[Opening Data excerpts section]
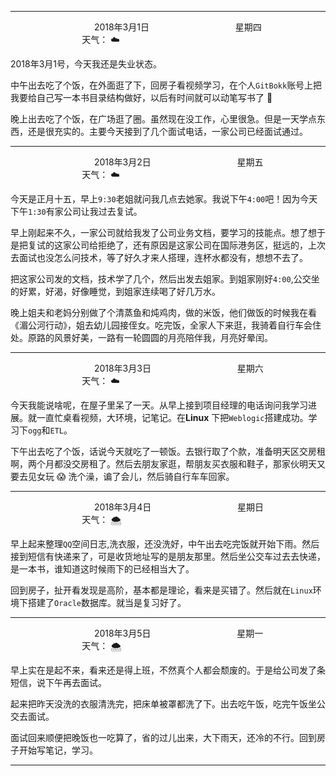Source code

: ***
&nbsp;&nbsp;&nbsp;&nbsp;&nbsp;&nbsp;&nbsp;&nbsp;&nbsp;&nbsp;&nbsp;&nbsp;&nbsp;&nbsp;&nbsp;&nbsp;&nbsp;&nbsp;
&nbsp;&nbsp;&nbsp;&nbsp;&nbsp;&nbsp;&nbsp;&nbsp;&nbsp;&nbsp;&nbsp;&nbsp;&nbsp;&nbsp;           2018年3月1日
&nbsp;&nbsp;&nbsp;&nbsp;&nbsp;&nbsp;&nbsp;&nbsp;&nbsp;&nbsp;&nbsp;&nbsp;&nbsp;&nbsp;&nbsp;&nbsp;&nbsp;&nbsp;
&nbsp;&nbsp;&nbsp;&nbsp;&nbsp;&nbsp;&nbsp;&nbsp;&nbsp;&nbsp;&nbsp;&nbsp;&nbsp;&nbsp;                星期四
&nbsp;&nbsp;&nbsp;&nbsp;&nbsp;&nbsp;&nbsp;&nbsp;&nbsp;&nbsp;&nbsp;&nbsp;&nbsp;&nbsp;&nbsp;&nbsp;&nbsp;&nbsp;
&nbsp;&nbsp;&nbsp;&nbsp;&nbsp;&nbsp;&nbsp;&nbsp;&nbsp;&nbsp;&nbsp;&nbsp;&nbsp;&nbsp;&nbsp;&nbsp;&nbsp;&nbsp;
&nbsp;&nbsp;&nbsp;&nbsp;&nbsp;&nbsp;&nbsp;&nbsp;&nbsp;                                       天气： :cloud:


2018年3月1号，今天我还是失业状态。

中午出去吃了个饭，在外面逛了下，回房子看视频学习，在个人`GitBokk`账号上把我要给自己写一本书目录结构做好，以后有时间就可以动笔写书了 :ghost:

晚上出去吃了个饭，在广场逛了圈。虽然现在没工作，心里很急。但是一天学点东西，还是很充实的。主要今天接到了几个面试电话，一家公司已经面试通过。


***
&nbsp;&nbsp;&nbsp;&nbsp;&nbsp;&nbsp;&nbsp;&nbsp;&nbsp;&nbsp;&nbsp;&nbsp;&nbsp;&nbsp;&nbsp;&nbsp;&nbsp;&nbsp;
&nbsp;&nbsp;&nbsp;&nbsp;&nbsp;&nbsp;&nbsp;&nbsp;&nbsp;&nbsp;&nbsp;&nbsp;&nbsp;&nbsp;           2018年3月2日
&nbsp;&nbsp;&nbsp;&nbsp;&nbsp;&nbsp;&nbsp;&nbsp;&nbsp;&nbsp;&nbsp;&nbsp;&nbsp;&nbsp;&nbsp;&nbsp;&nbsp;&nbsp;
&nbsp;&nbsp;&nbsp;&nbsp;&nbsp;&nbsp;&nbsp;&nbsp;&nbsp;&nbsp;&nbsp;&nbsp;&nbsp;&nbsp;                星期五
&nbsp;&nbsp;&nbsp;&nbsp;&nbsp;&nbsp;&nbsp;&nbsp;&nbsp;&nbsp;&nbsp;&nbsp;&nbsp;&nbsp;&nbsp;&nbsp;&nbsp;&nbsp;
&nbsp;&nbsp;&nbsp;&nbsp;&nbsp;&nbsp;&nbsp;&nbsp;&nbsp;&nbsp;&nbsp;&nbsp;&nbsp;&nbsp;&nbsp;&nbsp;&nbsp;&nbsp;
&nbsp;&nbsp;&nbsp;&nbsp;&nbsp;&nbsp;&nbsp;&nbsp;&nbsp;                                       天气： :cloud:

今天是正月十五，早上`9:30`老姐就问我几点去她家。我说下午`4:00`吧！因为今天下午`1:30`有家公司让我过去复试。

早上刚起来不久，一家公司就给我发了公司业务文档，要学习的技能点。想了想于是把复试的这家公司给拒绝了，还有原因是这家公司在国际港务区，挺远的，上次去面试也没怎么问技术，等了好久才来人搭理，连杯水都没有，想想不去了。

把这家公司发的文档，技术学了几个，然后出发去姐家。到姐家刚好`4:00`,公交坐的好累，好渴，好像睡觉，到姐家连续喝了好几万水。

晚上姐夫和老妈分别做了个清蒸鱼和炖鸡肉，做的米饭，他们做饭的时候我在看《湄公河行动》，姐去幼儿园接侄女。吃完饭，全家人下来逛，我骑着自行车会住处。原路的风景好美，一路有一轮圆圆的月亮陪伴我，月亮好晕闰。

***
&nbsp;&nbsp;&nbsp;&nbsp;&nbsp;&nbsp;&nbsp;&nbsp;&nbsp;&nbsp;&nbsp;&nbsp;&nbsp;&nbsp;&nbsp;&nbsp;&nbsp;&nbsp;
&nbsp;&nbsp;&nbsp;&nbsp;&nbsp;&nbsp;&nbsp;&nbsp;&nbsp;&nbsp;&nbsp;&nbsp;&nbsp;&nbsp;           2018年3月3日
&nbsp;&nbsp;&nbsp;&nbsp;&nbsp;&nbsp;&nbsp;&nbsp;&nbsp;&nbsp;&nbsp;&nbsp;&nbsp;&nbsp;&nbsp;&nbsp;&nbsp;&nbsp;
&nbsp;&nbsp;&nbsp;&nbsp;&nbsp;&nbsp;&nbsp;&nbsp;&nbsp;&nbsp;&nbsp;&nbsp;&nbsp;&nbsp;                星期六
&nbsp;&nbsp;&nbsp;&nbsp;&nbsp;&nbsp;&nbsp;&nbsp;&nbsp;&nbsp;&nbsp;&nbsp;&nbsp;&nbsp;&nbsp;&nbsp;&nbsp;&nbsp;
&nbsp;&nbsp;&nbsp;&nbsp;&nbsp;&nbsp;&nbsp;&nbsp;&nbsp;&nbsp;&nbsp;&nbsp;&nbsp;&nbsp;&nbsp;&nbsp;&nbsp;&nbsp;
&nbsp;&nbsp;&nbsp;&nbsp;&nbsp;&nbsp;&nbsp;&nbsp;&nbsp;                                       天气： :cloud:



今天我能说啥呢，在屋子里呆了一天。从早上接到项目经理的电话询问我学习进展。就一直忙桌看视频，大环境，记笔记。在**Linux** 下把`Weblogic`搭建成功。学习下`ogg`和`ETL`。

下午出去吃了个饭，话说今天就吃了一顿饭。去银行取了个款，准备明天区交房租啊，两个月都没交房租了。然后去朋友家逛，帮朋友买衣服和鞋子，那家伙明天又要去见女玩 :scream: 洗个澡，谝了会儿，然后骑自行车车回家。


***
&nbsp;&nbsp;&nbsp;&nbsp;&nbsp;&nbsp;&nbsp;&nbsp;&nbsp;&nbsp;&nbsp;&nbsp;&nbsp;&nbsp;&nbsp;&nbsp;&nbsp;&nbsp;
&nbsp;&nbsp;&nbsp;&nbsp;&nbsp;&nbsp;&nbsp;&nbsp;&nbsp;&nbsp;&nbsp;&nbsp;&nbsp;&nbsp;           2018年3月4日
&nbsp;&nbsp;&nbsp;&nbsp;&nbsp;&nbsp;&nbsp;&nbsp;&nbsp;&nbsp;&nbsp;&nbsp;&nbsp;&nbsp;&nbsp;&nbsp;&nbsp;&nbsp;
&nbsp;&nbsp;&nbsp;&nbsp;&nbsp;&nbsp;&nbsp;&nbsp;&nbsp;&nbsp;&nbsp;&nbsp;&nbsp;&nbsp;                星期日
&nbsp;&nbsp;&nbsp;&nbsp;&nbsp;&nbsp;&nbsp;&nbsp;&nbsp;&nbsp;&nbsp;&nbsp;&nbsp;&nbsp;&nbsp;&nbsp;&nbsp;&nbsp;
&nbsp;&nbsp;&nbsp;&nbsp;&nbsp;&nbsp;&nbsp;&nbsp;&nbsp;&nbsp;&nbsp;&nbsp;&nbsp;&nbsp;&nbsp;&nbsp;&nbsp;&nbsp;
&nbsp;&nbsp;&nbsp;&nbsp;&nbsp;&nbsp;&nbsp;&nbsp;&nbsp;                                       天气： :cloud_with_snow:

早上起来整理`QQ`空间日志,洗衣服，还没洗好，中午出去吃完饭就开始下雨。然后接到短信有快递来了，可是收货地址写的是朋友那里。然后坐公交车过去去快递，是一本书，谁知道这时候雨下的已经相当大了。

回到房子，扯开看发现是高阶，基本都是理论，看来是买错了。然后就在`Linux`环境下搭建了`Oracle`数据库。就当是复习好了。


***
&nbsp;&nbsp;&nbsp;&nbsp;&nbsp;&nbsp;&nbsp;&nbsp;&nbsp;&nbsp;&nbsp;&nbsp;&nbsp;&nbsp;&nbsp;&nbsp;&nbsp;&nbsp;
&nbsp;&nbsp;&nbsp;&nbsp;&nbsp;&nbsp;&nbsp;&nbsp;&nbsp;&nbsp;&nbsp;&nbsp;&nbsp;&nbsp;           2018年3月5日
&nbsp;&nbsp;&nbsp;&nbsp;&nbsp;&nbsp;&nbsp;&nbsp;&nbsp;&nbsp;&nbsp;&nbsp;&nbsp;&nbsp;&nbsp;&nbsp;&nbsp;&nbsp;
&nbsp;&nbsp;&nbsp;&nbsp;&nbsp;&nbsp;&nbsp;&nbsp;&nbsp;&nbsp;&nbsp;&nbsp;&nbsp;&nbsp;                星期一
&nbsp;&nbsp;&nbsp;&nbsp;&nbsp;&nbsp;&nbsp;&nbsp;&nbsp;&nbsp;&nbsp;&nbsp;&nbsp;&nbsp;&nbsp;&nbsp;&nbsp;&nbsp;
&nbsp;&nbsp;&nbsp;&nbsp;&nbsp;&nbsp;&nbsp;&nbsp;&nbsp;&nbsp;&nbsp;&nbsp;&nbsp;&nbsp;&nbsp;&nbsp;&nbsp;&nbsp;
&nbsp;&nbsp;&nbsp;&nbsp;&nbsp;&nbsp;&nbsp;&nbsp;&nbsp;                                       天气： :cloud_with_snow:

早上实在是起不来，看来还是得上班，不然真个人都会颓废的。于是给公司发了条短信，说下午再去面试。

起来把昨天没洗的衣服清洗完，把床单被罩都洗了下。出去吃午饭，吃完午饭坐公交去面试。

面试回来顺便把晚饭也一吃算了，省的过儿出来，大下雨天，还冷的不行。回到房子开始写笔记，学习。











































***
[Closing Data excerpts section]
> [Work to complete] Every line that holds the word "Linux" should be copied from the records above.

> [Task response]
今天我能说啥呢，在屋子里呆了一天。从早上接到项目经理的电话询问我学习进展。就一直忙桌看视频，大环境，记笔记。在**Linux** 下把`Weblogic`搭建成功。学习下`ogg`和`ETL`。
回到房子，扯开看发现是高阶，基本都是理论，看来是买错了。然后就在`Linux`环境下搭建了`Oracle`数据库。就当是复习好了。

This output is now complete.